The second dish Juli served was a twist on salade niçoise, with the tuna, tomatoes, blanched green beans, cucumber and purslane, topped with a vinaigrette that included minced garlic and fresh oregano. What’s not to love, great fresh bright flavors, quite summery, and nice to show how much you can dress up an inexpensive can of tuna.
Rachel followed with her first of two dishes. The halved baby eggplant and pieces of fennel bulb had been marinated (honey-soy) and cooked in a grill pan, served with a salad of purslane and mandarin oranges, a sauce of yogurt and honey with chopped fennel fronds alongside. Delicious.
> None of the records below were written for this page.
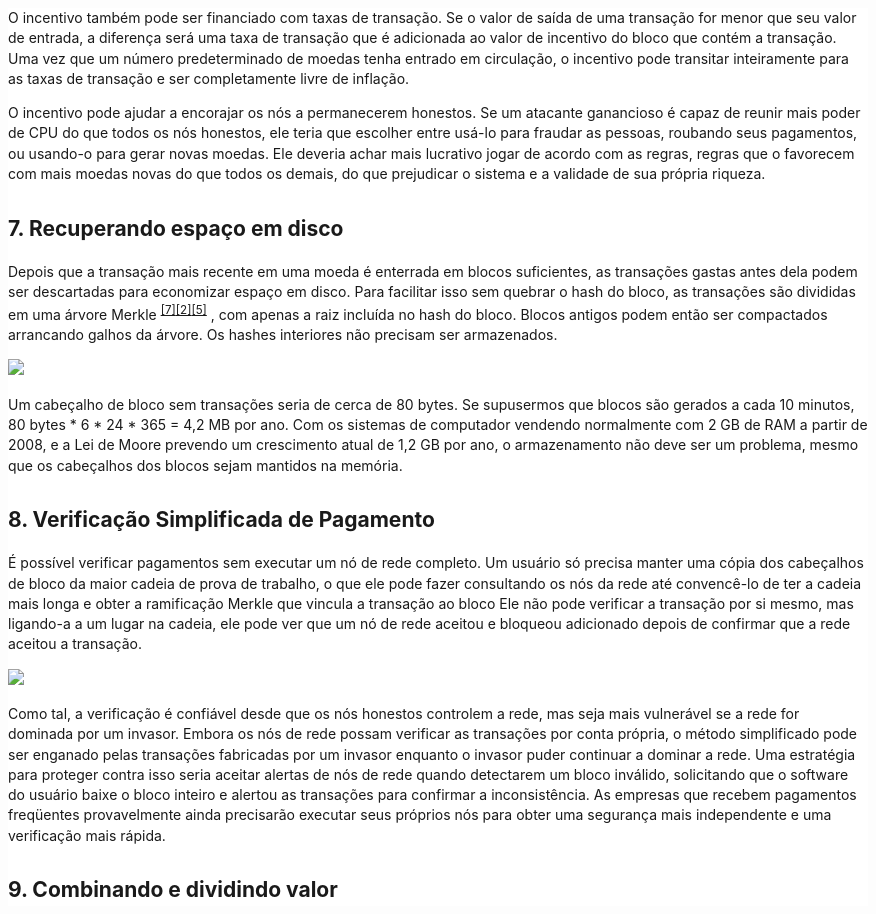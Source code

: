 O incentivo também pode ser financiado com taxas de transação. Se o valor de saída de uma transação for menor que seu valor de entrada, a diferença será uma taxa de transação que é adicionada ao valor de incentivo do bloco que contém a transação. Uma vez que um número predeterminado de moedas tenha entrado em circulação, o incentivo pode transitar inteiramente para as taxas de transação e ser completamente livre de inflação.

O incentivo pode ajudar a encorajar os nós a permanecerem honestos. Se um atacante ganancioso é capaz de reunir mais poder de CPU do que todos os nós honestos, ele teria que escolher entre usá-lo para fraudar as pessoas, roubando seus pagamentos, ou usando-o para gerar novas moedas. Ele deveria achar mais lucrativo jogar de acordo com as regras, regras que o favorecem com mais moedas novas do que todos os demais, do que prejudicar o sistema e a validade de sua própria riqueza.

## 7. Recuperando espaço em disco

Depois que a transação mais recente em uma moeda é enterrada em blocos suficientes, as transações gastas antes dela podem ser descartadas para economizar espaço em disco. Para facilitar isso sem quebrar o hash do bloco, as transações são divididas em uma árvore Merkle <sup>[[7]](#fn7)</sup><sup>[[2]](#fn2)</sup><sup>[[5]](#fn5)</sup> , com apenas a raiz incluída no hash do bloco. Blocos antigos podem então ser compactados arrancando galhos da árvore. Os hashes interiores não precisam ser armazenados.

![](https://nakamotoinstitute.org/static/img/bitcoin/reclaiming-disk-space.svg)

Um cabeçalho de bloco sem transações seria de cerca de 80 bytes. Se supusermos que blocos são gerados a cada 10 minutos, 80 bytes * 6 * 24 * 365 = 4,2 MB por ano. Com os sistemas de computador vendendo normalmente com 2 GB de RAM a partir de 2008, e a Lei de Moore prevendo um crescimento atual de 1,2 GB por ano, o armazenamento não deve ser um problema, mesmo que os cabeçalhos dos blocos sejam mantidos na memória.

## 8. Verificação Simplificada de Pagamento

É possível verificar pagamentos sem executar um nó de rede completo. Um usuário só precisa manter uma cópia dos cabeçalhos de bloco da maior cadeia de prova de trabalho, o que ele pode fazer consultando os nós da rede até convencê-lo de ter a cadeia mais longa e obter a ramificação Merkle que vincula a transação ao bloco Ele não pode verificar a transação por si mesmo, mas ligando-a a um lugar na cadeia, ele pode ver que um nó de rede aceitou e bloqueou adicionado depois de confirmar que a rede aceitou a transação.

![](https://nakamotoinstitute.org/static/img/bitcoin/simplified-payment-verification.svg)

Como tal, a verificação é confiável desde que os nós honestos controlem a rede, mas seja mais vulnerável se a rede for dominada por um invasor. Embora os nós de rede possam verificar as transações por conta própria, o método simplificado pode ser enganado pelas transações fabricadas por um invasor enquanto o invasor puder continuar a dominar a rede. Uma estratégia para proteger contra isso seria aceitar alertas de nós de rede quando detectarem um bloco inválido, solicitando que o software do usuário baixe o bloco inteiro e alertou as transações para confirmar a inconsistência. As empresas que recebem pagamentos freqüentes provavelmente ainda precisarão executar seus próprios nós para obter uma segurança mais independente e uma verificação mais rápida.

## 9. Combinando e dividindo valor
For me, the star dish of the day was Rachel’s second, a zucchini congee. Congee is, as Rachel simply put it, a rice porridge, typically savory. She noted that giving the time constraints of the competition, cooking the rice congee-style was a quicker option. The long grain rice soaked in cold water for maybe 20 minutes, then she whirled it in the blender with water for a bit, tossed it all in a saucepan to cook. Later she added grated zucchini, sliced zucchini stalks and zucchini leaves. For a finishing touch, she sautéed diced yellow squash and Spam to spoon over.
Rachel put her secret ingredient–soy sauce–to unique use, curing egg yolks from the beginning of the competition (about 1 hour before serving). A cured raw egg yolk was then added to the center of each bowl just before serving, which then oozed deliciously into the congee as you eat it. The last of many flourishes in this dish was a small piece of lightly fried zucchini blossom on top, a lovely crisp contrast to the silky rich texture of the dish. Wow.
Both chefs did such a great job, really got into the spirit of the challenge and into the pleasure of sharing their favorite ingredients and techniques with the crowd. But Rachel prevailed to take away the coveted blue ribbon first prize for this year’s Ready Set, Go…Cook!